The magnet has a big rubber covering, looked inside and nothing on the magnet.


----------



## Frenchy99 (Oct 15, 2016)

Cone reads 12781 1900 on the inside.

are these what they call modeling 12`s ?


----------



## jbealsmusic (Feb 12, 2014)

Looks like an older model Legend. There was a time when they used that one sticker for the whole Legend lineup, so you can't really tell which is which without more info. What is the magnet diameter and speaker depth (front of basket to back of magnet)?


----------



## Frenchy99 (Oct 15, 2016)

jbealsmusic said:


> Looks like an older model Legend. There was a time when they used that one sticker for the whole Legend lineup, so you can't really tell which is which without more info. What is the magnet diameter and speaker depth (front of basket to back of magnet)?


Magnet is 5 1/2 inch
Depth is about 5 inch

They are 16 ohms each if that helps.


----------



## jbealsmusic (Feb 12, 2014)

Frenchy99 said:


> Magnet is 5 1/2 inch
> Depth is about 5 inch
> 
> They are 16 ohms each if that helps.


I would lean towards Legend 125-series. 12516 if they are 16-ohm. They were discontinued in recent years, as Eminence seems to be getting rid of most options that aren't 8-ohm. The 1258 is the 8-ohm version of the same speaker, and would give you an idea of the specs.


----------



## Mooh (Mar 7, 2007)

Call Q Components in Waterloo, they’re the dealer I use with complete satisfaction.


----------



## Frenchy99 (Oct 15, 2016)

jbealsmusic said:


> I would lean towards Legend 125-series. 12516 if they are 16-ohm. They were discontinued in recent years, as Eminence seems to be getting rid of most options that aren't 8-ohm. The 1258 is the 8-ohm version of the same speaker, and would give you an idea of the specs.


Thanks !

Very weird not having anything on them...


----------



## jbealsmusic (Feb 12, 2014)

Frenchy99 said:


> Thanks !
> 
> Very weird not having anything on them...
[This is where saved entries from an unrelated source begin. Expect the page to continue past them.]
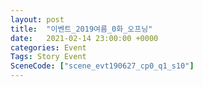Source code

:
 ```yaml
---
layout: post
title:  "이벤트_2019여름_0화_오프닝"
date:   2021-02-14 23:00:00 +0000
categories: Event
Tags: Story Event
SceneCode: ["scene_evt190627_cp0_q1_s10"]
---
```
If you have a multimeter handy, what does the DC resistance measure?


----------



## Frenchy99 (Oct 15, 2016)

jbealsmusic said:


> If you have a multimeter handy, what does the DC resistance measure?


13.2 each


----------



## jbealsmusic (Feb 12, 2014)

Frenchy99 said:


> 13.2 each


Sadly, you'd have to contact Eminence directly for assistance then: [email protected]
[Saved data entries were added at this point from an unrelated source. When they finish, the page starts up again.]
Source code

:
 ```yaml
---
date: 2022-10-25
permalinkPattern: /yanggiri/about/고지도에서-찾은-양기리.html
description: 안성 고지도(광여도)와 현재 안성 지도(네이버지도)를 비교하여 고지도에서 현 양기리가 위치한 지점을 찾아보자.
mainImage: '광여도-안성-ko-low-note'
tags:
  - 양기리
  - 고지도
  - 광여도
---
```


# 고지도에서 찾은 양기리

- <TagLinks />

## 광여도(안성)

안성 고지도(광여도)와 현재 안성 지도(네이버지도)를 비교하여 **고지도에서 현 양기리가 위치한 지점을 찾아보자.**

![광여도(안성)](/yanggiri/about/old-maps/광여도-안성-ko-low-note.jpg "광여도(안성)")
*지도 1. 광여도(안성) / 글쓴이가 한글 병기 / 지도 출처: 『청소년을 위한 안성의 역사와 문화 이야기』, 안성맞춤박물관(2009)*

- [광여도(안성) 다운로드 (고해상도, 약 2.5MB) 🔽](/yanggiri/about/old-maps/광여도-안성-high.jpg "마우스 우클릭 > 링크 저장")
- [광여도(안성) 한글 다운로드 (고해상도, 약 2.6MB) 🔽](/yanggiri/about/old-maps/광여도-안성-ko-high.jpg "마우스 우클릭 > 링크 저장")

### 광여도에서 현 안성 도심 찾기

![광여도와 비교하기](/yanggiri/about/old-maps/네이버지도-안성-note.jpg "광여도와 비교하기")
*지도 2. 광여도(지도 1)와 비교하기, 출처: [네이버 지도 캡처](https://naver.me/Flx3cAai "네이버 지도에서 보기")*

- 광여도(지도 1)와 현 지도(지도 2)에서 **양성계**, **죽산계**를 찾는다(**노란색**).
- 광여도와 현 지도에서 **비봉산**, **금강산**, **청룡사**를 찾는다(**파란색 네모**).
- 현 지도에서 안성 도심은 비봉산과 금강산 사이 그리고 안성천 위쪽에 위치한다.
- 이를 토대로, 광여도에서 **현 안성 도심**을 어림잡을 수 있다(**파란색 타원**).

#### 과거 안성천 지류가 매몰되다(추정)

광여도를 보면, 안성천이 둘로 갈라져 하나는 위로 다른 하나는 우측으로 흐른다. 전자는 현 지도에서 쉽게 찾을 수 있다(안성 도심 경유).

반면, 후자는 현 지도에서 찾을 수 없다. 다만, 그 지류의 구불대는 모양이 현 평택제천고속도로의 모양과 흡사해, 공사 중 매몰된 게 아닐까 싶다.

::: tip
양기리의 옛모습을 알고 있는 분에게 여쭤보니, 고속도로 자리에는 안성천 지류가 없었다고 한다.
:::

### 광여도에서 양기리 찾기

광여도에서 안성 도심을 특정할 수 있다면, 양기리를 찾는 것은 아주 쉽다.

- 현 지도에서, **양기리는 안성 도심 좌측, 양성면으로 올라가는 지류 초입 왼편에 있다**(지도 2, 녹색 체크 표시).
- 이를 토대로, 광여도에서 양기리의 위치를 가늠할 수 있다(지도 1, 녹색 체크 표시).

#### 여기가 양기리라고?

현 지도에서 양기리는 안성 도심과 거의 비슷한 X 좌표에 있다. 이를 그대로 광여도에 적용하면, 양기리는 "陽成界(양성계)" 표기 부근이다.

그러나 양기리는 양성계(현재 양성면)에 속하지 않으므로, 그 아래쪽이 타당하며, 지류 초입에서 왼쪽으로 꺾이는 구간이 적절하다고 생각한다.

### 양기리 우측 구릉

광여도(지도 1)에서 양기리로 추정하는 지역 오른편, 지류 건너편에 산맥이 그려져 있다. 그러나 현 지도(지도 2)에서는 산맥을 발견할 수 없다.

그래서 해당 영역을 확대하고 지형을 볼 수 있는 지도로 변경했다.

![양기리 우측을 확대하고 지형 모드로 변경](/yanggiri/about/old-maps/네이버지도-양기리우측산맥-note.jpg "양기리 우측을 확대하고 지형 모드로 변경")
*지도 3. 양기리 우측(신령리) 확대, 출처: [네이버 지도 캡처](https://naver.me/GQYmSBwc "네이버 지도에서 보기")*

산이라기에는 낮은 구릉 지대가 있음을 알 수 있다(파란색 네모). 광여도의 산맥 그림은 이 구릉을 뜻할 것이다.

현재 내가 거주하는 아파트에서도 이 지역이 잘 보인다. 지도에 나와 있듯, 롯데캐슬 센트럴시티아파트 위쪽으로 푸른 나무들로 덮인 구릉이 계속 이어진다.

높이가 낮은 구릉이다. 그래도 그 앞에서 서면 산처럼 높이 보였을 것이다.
That number doesn't really jive with any of the models from my database. Though, my database only goes back 5 years. That said, without a proper sticker on the magnet or basket, I'm not sure you'd be able to get a proper answer. Wish I could be of more help!


----------



## Frenchy99 (Oct 15, 2016)

jbealsmusic said:


> Sadly, you'd have to contact Eminence directly for assistance then: [email protected]
> 
> That number doesn't really jive with any of the models from my database. Though, my database only goes back 5 years. That said, without a proper sticker on the magnet or basket, I'm not sure you'd be able to get a proper answer. Wish I could be of more help!


Big thanks for the help !

Real stupid of them not to put numbers on these... What were they thinking ???


----------



## jbealsmusic (Feb 12, 2014)

Frenchy99 said:


> Big thanks for the help !
> 
> Real stupid of them not to put numbers on these... What were they thinking ???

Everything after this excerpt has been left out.